Speaker 1:So the contemporary narrative concerning the simple act of raising a child, which God endowed us with the common sense, intuition and biblical direction to do properly, and which human beings seem to have done without great angst or hoopla for millennia, is quote raising a child is the hardest thing you will ever do. And quote raising a child is the hardest thing you will ever do. John Hannity says so. The gals on the view say so must be true. No, it is not the hardest thing you will ever do. Take it from someone who's done it is stay happily married for 55 years and counting. Why is that so hard? Because staying married for life requires self denial, which is the hardest of challenges for a human being. Why do so many people think child rearing is so hard? I'll answer that for you in a moment, but first ponder this your great grandmother probably raised two, three and possibly four times as many children as you are raising. Do you think she thought it was the hardest thing she had ever done, or whatever do? No, she did not. I've spoken to a good number of women, your great grandmother's age assuming you're in your 30s or 40s. I've asked them Did you feel, and did your female peers feel, that raising a child was the most difficult thing you had ever done or would ever do? The answer from 100% of said women and I've talked to hundreds was no, john, it was just something you did, or words to that effect. Just something you did.

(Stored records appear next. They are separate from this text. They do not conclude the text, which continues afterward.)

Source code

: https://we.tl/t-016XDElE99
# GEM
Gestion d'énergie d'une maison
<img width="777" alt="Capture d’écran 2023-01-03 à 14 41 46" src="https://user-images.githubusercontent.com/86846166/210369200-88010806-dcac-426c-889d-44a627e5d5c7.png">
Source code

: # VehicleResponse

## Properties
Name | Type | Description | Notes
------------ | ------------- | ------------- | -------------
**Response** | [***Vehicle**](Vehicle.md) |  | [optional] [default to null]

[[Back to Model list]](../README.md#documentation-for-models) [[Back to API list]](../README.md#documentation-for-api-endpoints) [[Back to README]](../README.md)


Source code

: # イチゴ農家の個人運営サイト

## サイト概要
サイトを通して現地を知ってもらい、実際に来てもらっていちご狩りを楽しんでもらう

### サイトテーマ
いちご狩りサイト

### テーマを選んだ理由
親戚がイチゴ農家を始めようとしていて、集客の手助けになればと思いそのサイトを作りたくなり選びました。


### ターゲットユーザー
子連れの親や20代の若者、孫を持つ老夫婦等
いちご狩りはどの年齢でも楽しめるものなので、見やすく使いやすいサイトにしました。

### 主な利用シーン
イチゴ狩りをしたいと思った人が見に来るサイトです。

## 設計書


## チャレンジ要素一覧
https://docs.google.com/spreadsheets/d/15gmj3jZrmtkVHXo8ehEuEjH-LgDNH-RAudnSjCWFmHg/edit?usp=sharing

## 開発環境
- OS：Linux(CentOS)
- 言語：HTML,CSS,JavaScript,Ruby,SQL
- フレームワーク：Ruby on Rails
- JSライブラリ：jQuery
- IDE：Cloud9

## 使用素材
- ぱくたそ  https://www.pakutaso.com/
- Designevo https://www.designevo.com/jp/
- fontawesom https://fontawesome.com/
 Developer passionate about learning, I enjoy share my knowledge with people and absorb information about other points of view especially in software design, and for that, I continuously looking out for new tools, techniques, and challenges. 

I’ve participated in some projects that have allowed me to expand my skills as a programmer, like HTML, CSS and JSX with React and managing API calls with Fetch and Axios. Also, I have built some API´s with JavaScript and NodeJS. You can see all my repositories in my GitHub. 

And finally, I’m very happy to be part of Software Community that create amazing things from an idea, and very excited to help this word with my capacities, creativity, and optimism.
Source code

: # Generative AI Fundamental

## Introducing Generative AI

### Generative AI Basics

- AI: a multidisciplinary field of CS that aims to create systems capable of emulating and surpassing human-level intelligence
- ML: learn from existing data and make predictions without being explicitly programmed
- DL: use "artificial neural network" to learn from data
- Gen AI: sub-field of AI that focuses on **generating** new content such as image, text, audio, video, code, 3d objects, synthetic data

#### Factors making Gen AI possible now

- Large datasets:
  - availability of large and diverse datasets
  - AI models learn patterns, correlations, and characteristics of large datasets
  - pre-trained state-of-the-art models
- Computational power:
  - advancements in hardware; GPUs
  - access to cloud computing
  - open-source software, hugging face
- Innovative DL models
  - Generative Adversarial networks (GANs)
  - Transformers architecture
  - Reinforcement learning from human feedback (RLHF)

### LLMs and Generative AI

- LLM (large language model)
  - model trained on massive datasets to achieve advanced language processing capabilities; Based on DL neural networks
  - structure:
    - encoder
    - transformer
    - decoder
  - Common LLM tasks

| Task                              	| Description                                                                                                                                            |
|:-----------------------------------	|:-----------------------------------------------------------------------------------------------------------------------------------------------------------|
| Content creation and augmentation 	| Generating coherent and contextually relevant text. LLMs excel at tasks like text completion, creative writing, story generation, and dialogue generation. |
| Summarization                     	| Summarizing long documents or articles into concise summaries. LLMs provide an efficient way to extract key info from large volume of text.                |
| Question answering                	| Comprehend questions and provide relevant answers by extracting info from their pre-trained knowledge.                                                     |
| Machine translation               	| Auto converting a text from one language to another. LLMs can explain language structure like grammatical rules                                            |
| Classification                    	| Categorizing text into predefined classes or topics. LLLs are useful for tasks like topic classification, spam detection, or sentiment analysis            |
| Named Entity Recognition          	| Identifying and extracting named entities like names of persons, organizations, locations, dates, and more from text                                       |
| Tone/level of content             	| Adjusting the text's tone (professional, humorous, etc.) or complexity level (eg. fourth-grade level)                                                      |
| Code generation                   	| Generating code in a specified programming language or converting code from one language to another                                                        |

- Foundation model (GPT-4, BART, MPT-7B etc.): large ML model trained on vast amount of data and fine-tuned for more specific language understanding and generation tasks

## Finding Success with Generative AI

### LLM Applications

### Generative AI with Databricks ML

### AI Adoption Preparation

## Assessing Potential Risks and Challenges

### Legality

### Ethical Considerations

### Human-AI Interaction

Speaker 1:The women in question did lots of things. They did wife, they did friend, they did sister, they did neighbor, they did volunteer work, believe it or not, many of them did jobs outside the home and they did mother. However, unlike so many of today's mothers, the women in question women of my mother's generation and before did not allow mother to consume them body and soul. In most cases they were wives first, mothers second. I call it part-time parenting. They were part-time moms. Today's moms are full-time, even if they work outside the home. They're full-time moms. They can't stop thinking about their kids. That's why they are called moms who work outside the home. That is that's why they're called working moms.

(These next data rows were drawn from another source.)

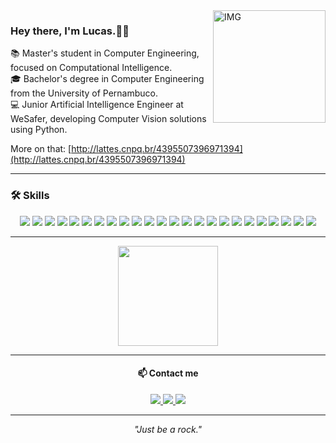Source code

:<img align="right" alt="IMG" height="180px" src="https://jasonfangworks.com/static/picture/cat11.png" />

### Hey there, I'm Lucas.👋😃

📚 Master's student in Computer Engineering, focused on Computational Intelligence.  
🎓 Bachelor's degree in Computer Engineering from the University of Pernambuco.  
💻 Junior Artificial Intelligence Engineer at WeSafer, developing Computer Vision solutions using Python.

More on that: [http://lattes.cnpq.br/4395507396971394](http://lattes.cnpq.br/4395507396971394)

---

### 🛠️ Skills

<p align="center">
  <img src="https://img.shields.io/badge/-Python-3776AB?style=flat&logo=python&logoColor=white"/>
  <img src="https://img.shields.io/badge/-Java-007396?style=flat&logo=java&logoColor=white"/>
  <img src="https://img.shields.io/badge/-C-00599C?style=flat&logo=c&logoColor=white"/>
  <img src="https://img.shields.io/badge/-Kotlin-0095D5?style=flat&logo=kotlin&logoColor=white"/>
  <img src="https://img.shields.io/badge/-Git-F05032?style=flat&logo=git&logoColor=white"/>
  <img src="https://img.shields.io/badge/-Azure%20DevOps-0078D7?style=flat&logo=azuredevops&logoColor=white"/>
  <img src="https://img.shields.io/badge/-AWS-232F3E?style=flat&logo=amazonaws&logoColor=white"/>
  <img src="https://img.shields.io/badge/-Docker-2496ED?style=flat&logo=docker&logoColor=white"/>
  <img src="https://img.shields.io/badge/-VS_Code-007ACC?style=flat&logo=visual-studio-code&logoColor=white"/>
  <img src="https://img.shields.io/badge/-PyCharm-000000?style=flat&logo=pycharm&logoColor=white"/>
  <img src="https://img.shields.io/badge/-Jupyter-F37626?style=flat&logo=jupyter&logoColor=white"/>
  <img src="https://img.shields.io/badge/-Google_Colab-F9AB00?style=flat&logo=googlecolab&logoColor=white"/>
  <img src="https://img.shields.io/badge/-MySQL-4479A1?style=flat&logo=mysql&logoColor=white"/>
  <img src="https://img.shields.io/badge/-MongoDB-47A248?style=flat&logo=mongodb&logoColor=white"/>
  <img src="https://img.shields.io/badge/-OpenCV-5C3EE8?style=flat&logo=opencv&logoColor=white"/>
  <img src="https://img.shields.io/badge/-TensorFlow-FF6F00?style=flat&logo=tensorflow&logoColor=white"/>
  <img src="https://img.shields.io/badge/-Keras-D00000?style=flat&logo=keras&logoColor=white"/>
  <img src="https://img.shields.io/badge/-PyTorch-EE4C2C?style=flat&logo=pytorch&logoColor=white"/>
  <img src="https://img.shields.io/badge/-Pandas-150458?style=flat&logo=pandas&logoColor=white"/>
  <img src="https://img.shields.io/badge/-Seaborn-3776AB?style=flat&logo=python&logoColor=white"/>
  <img src="https://img.shields.io/badge/-Matplotlib-11557C?style=flat&logo=python&logoColor=white"/>
  <img src="https://img.shields.io/badge/-NumPy-013243?style=flat&logo=numpy&logoColor=white"/>
  <img src="https://img.shields.io/badge/-Notion-000000?style=flat&logo=notion&logoColor=white"/>
  <img src="https://img.shields.io/badge/-Trello-0052CC?style=flat&logo=trello&logoColor=white"/>
</p>

---

<div align="center">
  <img src="https://github-readme-stats.vercel.app/api?username=lucasmatheus-dev&theme=tokyonight&show_icons=true&hide_border=true&count_private=true&v=1" height="160"/>
</div>

---

<h4 align="center">📫 Contact me</h4>

<p align="center">
  <a href="mailto:lucassooliveira.13@gmail.com">
    <img src="https://img.shields.io/badge/-Email-D14836?style=flat-square&logo=gmail&logoColor=white" />
  </a>
  <a href="https://www.linkedin.com/in/lucas-oliveira-67620018a/">
    <img src="https://img.shields.io/badge/-LinkedIn-0A66C2?style=flat-square&logo=linkedin&logoColor=white" />
  </a>
  <a href="https://www.instagram.com/lucazords">
    <img src="https://img.shields.io/badge/-Instagram-E4405F?style=flat-square&logo=instagram&logoColor=white" />
  </a>
</p>

---
<p align="center"><i>"Just be a rock."</i></p>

Speaker 1:Most of you out there in listener land don't know that when my mother was raising me as a working single woman, a woman with children who worked outside the home was called either a working woman or a working wife, not a working mom. Furthermore, and along the same lines, a woman with children who did not work outside the home was referred to as a house wife, not a stay-at-home mom. Both of those terms working mom and stay-at-home mom are post-1960s terminologies. In the 1950s and before, women with children were house wives and working wives. Are you getting this? Today there's stay-at-home moms and working mothers Once wives, now mothers.
Speaker 1:When did that turn of phrase occur? In the early 1970s, that's when. And when did raising a child suddenly become the most difficult thing a human being would ever do? In the early 1970s, that's when. Isn't that interesting? Yes, it is Most peculiar. Mama, as John Lennon once said.

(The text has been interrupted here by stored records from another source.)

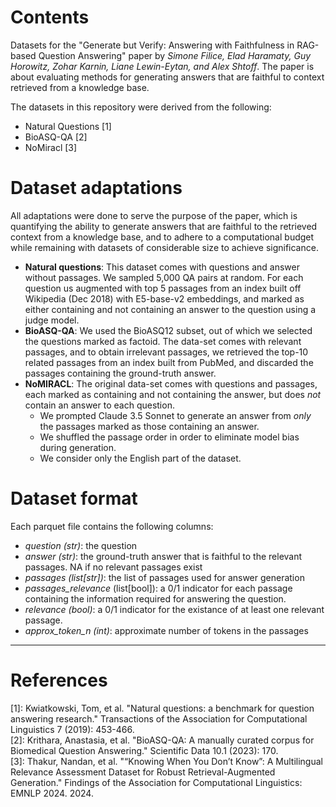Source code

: # Contents
Datasets for the "Generate but Verify: Answering with Faithfulness in RAG-based Question Answering" paper by _Simone Filice, Elad Haramaty, Guy Horowitz, Zohar Karnin, Liane Lewin-Eytan, and Alex Shtoff_. The paper is about evaluating methods for generating answers that are faithful to context retrieved from a knowledge base.

The datasets in this repository were derived from the following:
- Natural Questions [1]
- BioASQ-QA [2]
- NoMiracl [3]

# Dataset adaptations
All adaptations were done to serve the purpose of the paper, which is quantifying the ability to generate answers that are faithful to the retrieved context from a knowledge base, and to adhere to a computational budget while remaining with datasets of considerable size to achieve significance.

-  **Natural questions**: This dataset comes with questions and answer without passages. We sampled 5,000 QA pairs at random. For each question us augmented with top 5 passages from an index built off Wikipedia (Dec 2018) with E5-base-v2 embeddings, and marked as either containing and not containing an answer to the question using a judge model.
-  **BioASQ-QA**: We used the BioASQ12 subset, out of which we selected the questions marked as factoid.  The data-set comes with relevant passages, and to obtain irrelevant passages, we retrieved the top-10 related passages from an index built from PubMed, and discarded the passages containing the ground-truth answer.
-  **NoMIRACL**: The original data-set comes with questions and passages, each marked as containing and not containing the answer, but does _not_ contain an answer to each question.
   *  We prompted Claude 3.5 Sonnet to generate an answer from _only_ the passages marked as those containing an answer.
   *  We shuffled the passage order in order to eliminate model bias during generation.
   *  We consider only the English part of the dataset.


# Dataset format
Each parquet file contains the following columns:
- _question (str)_: the question
- _answer (str)_: the ground-truth answer that is faithful to the relevant passages. NA if no relevant passages exist
- _passages (list[str])_: the list of passages used for answer generation
- _passages\_relevance_ (list[bool]): a 0/1 indicator for each passage containing the information required for answering the question.
- _relevance (bool)_: a 0/1 indicator for the existance of at least one relevant passage.
- _approx_token_n (int)_: approximate number of tokens in the passages

---
# References
[1]: Kwiatkowski, Tom, et al. "Natural questions: a benchmark for question answering research." Transactions of the Association for Computational Linguistics 7 (2019): 453-466. \
[2]: Krithara, Anastasia, et al. "BioASQ-QA: A manually curated corpus for Biomedical Question Answering." Scientific Data 10.1 (2023): 170. \
[3]: Thakur, Nandan, et al. "“Knowing When You Don’t Know”: A Multilingual Relevance Assessment Dataset for Robust Retrieval-Augmented Generation." Findings of the Association for Computational Linguistics: EMNLP 2024. 2024.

Speaker 1:What else happened in the early 1970s. Well, I'll tell you, american parents began listening to psychologists and other mental health professional types. That's what, when it came to the rearing of children? Correlation doesn't prove cause, but in this case, correlation and cause are one and the same. In the early 1970s, american parents stopped going to their elders for child rearing advice and began seeking it instead from psychologists and other people with capital letters after their names. The advice people got from their elders was common, sensical, it was easy to understand. The advice people got and still get from psychologists is often theoretical, hard to understand and difficult to translate into action. When elders were the go-to when it came to children and the strange things they sometimes do, elders reassured and cause parents to feel a greater sense of confidence in their authority.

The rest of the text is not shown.